= What you will do =
In the data below, find every line with the word "same" and copy it.

*** Material to process Section Begins ***

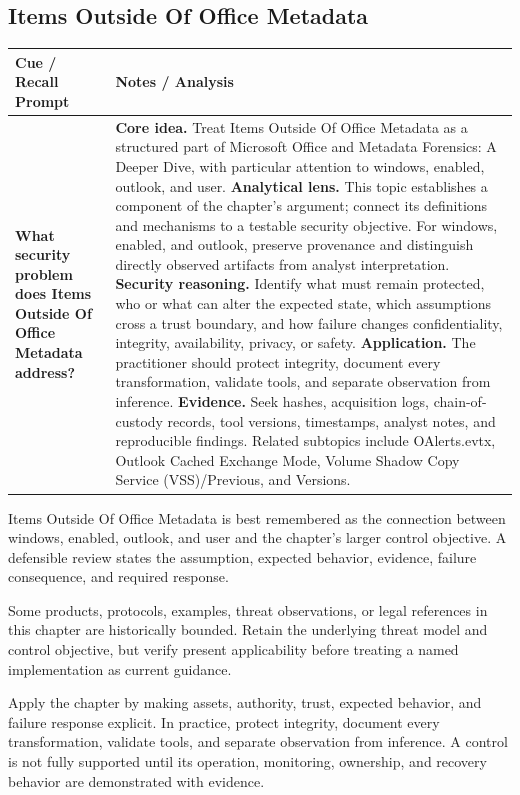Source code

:\documentclass[11pt]{article}
\newcommand{\CornellHeader}{%
\rowcolor{Navy}\color{white}\bfseries Cue / Recall Prompt & \color{white}\bfseries Notes / Analysis\\\hline}
\newcommand{\CornellRow}[2]{%
\cellcolor{CueGray}\RaggedRight\textbf{#1} & \RaggedRight #2\\\hline}
\begin{document}
\subsection*{Items Outside Of Office Metadata}
\begin{longtable}{>{\RaggedRight\arraybackslash}p{}|>{\RaggedRight\arraybackslash}p{}}
\CornellHeader
\CornellRow{What security problem does Items Outside Of Office Metadata address?}{\textbf{Core idea.} Treat Items Outside Of Office Metadata as a structured part of Microsoft Office and Metadata Forensics: A Deeper Dive, with particular attention to windows, enabled, outlook, and user. \textbf{Analytical lens.} This topic establishes a component of the chapter's argument; connect its definitions and mechanisms to a testable security objective. For windows, enabled, and outlook, preserve provenance and distinguish directly observed artifacts from analyst interpretation. \textbf{Security reasoning.} Identify what must remain protected, who or what can alter the expected state, which assumptions cross a trust boundary, and how failure changes confidentiality, integrity, availability, privacy, or safety. \textbf{Application.} The practitioner should protect integrity, document every transformation, validate tools, and separate observation from inference. \textbf{Evidence.} Seek hashes, acquisition logs, chain-of-custody records, tool versions, timestamps, analyst notes, and reproducible findings. Related subtopics include OAlerts.evtx, Outlook Cached Exchange Mode, Volume Shadow Copy Service (VSS)/Previous, and Versions.}
\end{longtable}
\begin{topicsummary}
Items Outside Of Office Metadata is best remembered as the connection between windows, enabled, outlook, and user and the chapter's larger control objective. A defensible review states the assumption, expected behavior, evidence, failure consequence, and required response.
\end{topicsummary}
\begin{historybox}
Some products, protocols, examples, threat observations, or legal references in this chapter are historically bounded. Retain the underlying threat model and control objective, but verify present applicability before treating a named implementation as current guidance.
\end{historybox}
\begin{defensebox}
Apply the chapter by making assets, authority, trust, expected behavior, and failure response explicit. In practice, protect integrity, document every transformation, validate tools, and separate observation from inference. A control is not fully supported until its operation, monitoring, ownership, and recovery behavior are demonstrated with evidence.
\end{defensebox}
\end{document}
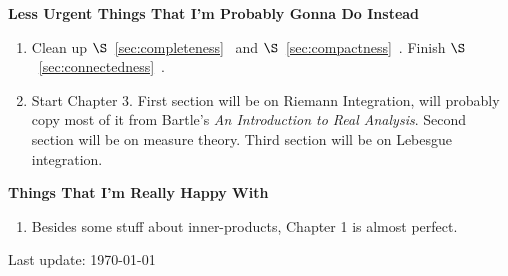 \documentclass[11pt,twoside,openany]{memoir}
\begin{document}
    \noindent \textbf{Less Urgent Things That I'm Probably Gonna Do Instead}
    \begin{enumerate}[label = (\arabic*),itemsep=1pt,topsep=3pt]
        \item Clean up $\S$~\ref{sec:completeness}~ and $\S$~\ref{sec:compactness}~. Finish $\S$~\ref{sec:connectedness}~.
        \item Start Chapter 3. First section will be on Riemann Integration, will probably copy most of it from Bartle's \textit{An Introduction to Real Analysis}. Second section will be on measure theory. Third section will be on Lebesgue integration.
    \end{enumerate}

    \noindent \textbf{Things That I'm Really Happy With}
    \begin{enumerate}[label = (\arabic*),itemsep=1pt,topsep=3pt]
        \item Besides some stuff about inner-products, Chapter 1 is almost perfect.
    \end{enumerate}


    \vfill
    \specialdate
    Last update: \today

    
    
    
    \appendix
    
\end{document}
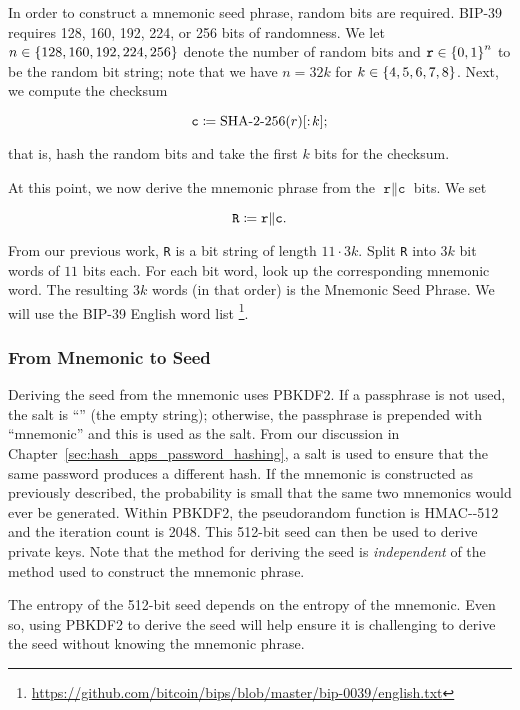 In order to construct a mnemonic seed phrase, random bits are required.
BIP-39 requires 128, 160, 192, 224, or 256 bits of randomness.
We let $n\in\left\{ 128, 160, 192, 224, 256 \right\}$ denote the number
of random bits and $\texttt{r}\in\left\{ 0,1 \right\}^{n}$ to be the random bit string;
note that we have $n = 32k$ for $k\in\left\{ 4,5,6,7,8 \right\}$.
Next, we compute the checksum

\begin{equation}
    \texttt{c} \mathDef{} \text{\ShaTwo{}-256}(r)[:\!k];
\end{equation}

\noindent
that is, hash the random bits and take the first $k$ bits for the checksum.

At this point, we now derive the mnemonic phrase from the
$\texttt{r}\|\texttt{c}$ bits.
We set

\begin{equation}
    \texttt{R} \coloneqq{} \texttt{r}\|\texttt{c}.
\end{equation}

\noindent
From our previous work, \texttt{R} is a bit string of length $11\cdot3k$.
Split \texttt{R} into $3k$ bit words of $11$ bits each.
For each bit word, look up the corresponding mnemonic word.
The resulting $3k$ words (in that order) is the Mnemonic Seed Phrase.
We will use the BIP-39 English word list%
\footnote{\url{https://github.com/bitcoin/bips/blob/master/bip-0039/english.txt}}.

\subsubsection{From Mnemonic to Seed}

Deriving the seed from the mnemonic uses PBKDF2.
If a passphrase is not used, the \gls{salt} is ``'' (the empty string);
otherwise, the passphrase is prepended with ``mnemonic'' and
this is used as the \gls{salt}.
From our discussion in Chapter~\ref{sec:hash_apps_password_hashing},
a \gls{salt} is used to ensure that the same password produces
a different hash.
If the mnemonic is constructed as previously described,
the probability is small that the same two mnemonics would ever be generated.
Within PBKDF2, the pseudorandom function is HMAC-\ShaTwo{}-512
and the iteration count is 2048.
This 512-bit seed can then be used to derive private keys.
Note that the method for deriving the seed is \emph{independent}
of the method used to construct the mnemonic phrase.

The entropy of the 512-bit seed depends on the entropy of the mnemonic.
Even so, using PBKDF2 to derive the seed will help ensure
it is challenging to derive the seed without knowing the mnemonic phrase.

*** Material to process Section Ends ***

= Output of the task =
a \gls{salt} is used to ensure that the same password produces
the probability is small that the same two mnemonics would ever be generated.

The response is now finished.